On April 13, 2009, WESCO Distribution, Inc. (WESCO Distribution), a wholly-owned subsidiary
of WESCO International, Inc., entered into an amendment and restatement of its existing accounts
receivable securitization facility (the Receivables Facility), pursuant to the terms and
conditions of the Third Amended and Restated Receivables Purchase Agreement, dated as of April 13,
2009 (the Restated Agreement), by and among WESCO Receivables Corp., WESCO Distribution, the
Purchasers and Purchaser Agents party thereto and PNC Bank, National Association (as successor to
Wachovia Capital Markets, LLC), as Administrator. The Restated Agreement decreases the purchase
commitment under the Receivables Facility from $500 million to $400 million, subject to the right
of WESCO Distribution to increase the purchase commitment from time to time up to $450 million
with the voluntary participation of existing Purchasers and/or the addition of new Purchasers to
fund such increase. The Restated Agreement also extends the term of the Receivables Facility to
April 13, 2012.
Under the Receivables Facility, WESCO Distribution will sell, on a continuous basis, an
undivided interest in all domestic accounts receivable to WESCO Receivables Corp., a wholly-owned
special purpose entity (the SPE). The SPE will sell, without recourse, a senior undivided
interest in the receivables to third-party conduits and financial institutions for cash while
maintaining a subordinated undivided interest in a portion of the receivables, in the form of
overcollateralization. WESCO Distribution has agreed to continue servicing the sold receivables
for the third-party conduits and financial institutions at market rates.
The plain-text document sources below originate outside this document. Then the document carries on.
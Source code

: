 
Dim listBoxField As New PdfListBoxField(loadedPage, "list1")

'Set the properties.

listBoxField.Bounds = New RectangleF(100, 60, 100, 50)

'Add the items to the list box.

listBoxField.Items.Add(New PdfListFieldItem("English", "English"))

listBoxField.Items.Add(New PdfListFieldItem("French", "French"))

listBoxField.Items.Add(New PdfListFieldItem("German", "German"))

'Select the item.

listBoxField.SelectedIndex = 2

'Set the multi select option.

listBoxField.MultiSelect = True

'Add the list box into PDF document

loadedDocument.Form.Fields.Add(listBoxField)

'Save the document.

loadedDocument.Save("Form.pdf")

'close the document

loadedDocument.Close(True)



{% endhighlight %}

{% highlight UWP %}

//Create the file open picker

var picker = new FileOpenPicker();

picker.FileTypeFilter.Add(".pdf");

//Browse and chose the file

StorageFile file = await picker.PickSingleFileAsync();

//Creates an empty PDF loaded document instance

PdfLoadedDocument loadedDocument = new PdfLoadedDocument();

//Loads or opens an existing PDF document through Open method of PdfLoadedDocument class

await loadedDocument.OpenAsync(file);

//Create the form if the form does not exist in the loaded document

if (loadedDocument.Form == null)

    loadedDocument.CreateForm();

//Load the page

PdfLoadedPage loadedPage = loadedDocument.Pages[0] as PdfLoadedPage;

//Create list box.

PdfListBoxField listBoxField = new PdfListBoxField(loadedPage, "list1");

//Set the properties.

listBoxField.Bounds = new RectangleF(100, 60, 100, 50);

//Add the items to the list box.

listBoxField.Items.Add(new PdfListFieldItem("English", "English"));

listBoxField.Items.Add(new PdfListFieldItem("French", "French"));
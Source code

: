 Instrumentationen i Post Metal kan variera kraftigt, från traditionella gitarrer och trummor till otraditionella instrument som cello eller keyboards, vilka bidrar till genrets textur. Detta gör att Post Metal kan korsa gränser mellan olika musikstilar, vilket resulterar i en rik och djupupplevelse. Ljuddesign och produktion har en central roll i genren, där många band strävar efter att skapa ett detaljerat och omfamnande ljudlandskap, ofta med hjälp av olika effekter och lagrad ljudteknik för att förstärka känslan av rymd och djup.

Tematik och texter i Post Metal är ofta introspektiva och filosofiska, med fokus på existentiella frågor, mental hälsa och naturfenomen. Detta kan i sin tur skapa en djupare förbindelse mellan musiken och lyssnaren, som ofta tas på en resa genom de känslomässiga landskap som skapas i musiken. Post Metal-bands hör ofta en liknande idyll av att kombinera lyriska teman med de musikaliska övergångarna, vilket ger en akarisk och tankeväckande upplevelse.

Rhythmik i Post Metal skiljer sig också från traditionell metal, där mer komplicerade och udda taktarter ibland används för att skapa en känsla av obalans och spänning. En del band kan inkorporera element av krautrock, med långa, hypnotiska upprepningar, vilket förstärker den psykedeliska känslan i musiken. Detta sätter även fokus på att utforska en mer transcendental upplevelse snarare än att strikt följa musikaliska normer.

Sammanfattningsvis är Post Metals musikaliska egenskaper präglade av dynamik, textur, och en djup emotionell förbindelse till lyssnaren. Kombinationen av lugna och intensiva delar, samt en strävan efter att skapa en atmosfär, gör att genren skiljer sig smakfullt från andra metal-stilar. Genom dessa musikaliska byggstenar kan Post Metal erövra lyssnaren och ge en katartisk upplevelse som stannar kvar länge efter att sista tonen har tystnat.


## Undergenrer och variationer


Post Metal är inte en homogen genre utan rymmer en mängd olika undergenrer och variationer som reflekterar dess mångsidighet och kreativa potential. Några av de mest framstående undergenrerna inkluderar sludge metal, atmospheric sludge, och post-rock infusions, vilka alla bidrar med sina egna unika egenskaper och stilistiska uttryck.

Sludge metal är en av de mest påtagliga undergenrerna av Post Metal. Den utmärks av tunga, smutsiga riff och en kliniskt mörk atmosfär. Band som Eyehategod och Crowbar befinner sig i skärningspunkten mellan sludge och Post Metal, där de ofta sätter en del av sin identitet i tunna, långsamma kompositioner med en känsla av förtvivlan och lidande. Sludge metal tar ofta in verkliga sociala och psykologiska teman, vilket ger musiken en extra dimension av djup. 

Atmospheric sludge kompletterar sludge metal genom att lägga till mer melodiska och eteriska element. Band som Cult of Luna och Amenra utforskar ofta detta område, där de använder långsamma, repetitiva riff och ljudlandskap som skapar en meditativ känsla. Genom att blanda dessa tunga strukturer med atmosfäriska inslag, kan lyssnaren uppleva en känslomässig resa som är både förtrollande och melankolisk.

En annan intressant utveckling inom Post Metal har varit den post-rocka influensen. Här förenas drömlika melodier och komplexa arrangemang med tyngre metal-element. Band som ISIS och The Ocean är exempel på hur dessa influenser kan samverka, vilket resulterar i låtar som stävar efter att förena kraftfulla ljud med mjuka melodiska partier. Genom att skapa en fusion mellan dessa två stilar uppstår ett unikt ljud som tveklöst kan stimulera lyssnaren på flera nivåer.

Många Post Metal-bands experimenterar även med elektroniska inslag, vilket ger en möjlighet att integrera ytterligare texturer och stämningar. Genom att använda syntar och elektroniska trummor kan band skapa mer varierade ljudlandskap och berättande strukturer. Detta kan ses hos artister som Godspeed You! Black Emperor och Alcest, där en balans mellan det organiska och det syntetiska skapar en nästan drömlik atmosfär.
The Restated Agreement provides for certain Termination Events, including breach of covenants,
including payment covenants, certain bankruptcy events, certain change of control events, certain
cross defaults with other material indebtedness, failure to satisfy specified fixed charge coverage
ratios and the occurrence of specified excess account default and delinquency events. Upon the
occurrence of a Termination Event, the Purchasers can declare that a Facility Termination Date has
occurred. A Facility Termination Date can also occur if one or more Purchasers fail to cause the
amendment of any transaction documents as required by rating agencies. Upon the occurrence of a
Facility Termination Event, the Purchasers under the facility can elect to terminate the ability of
the SPE to sell additional receivables under the facility and thereafter all collections shall be
paid over to the Purchasers, to the extent of their entitlement thereto under the Restated
Agreement, and not reinvested in new receivables sold under the facility.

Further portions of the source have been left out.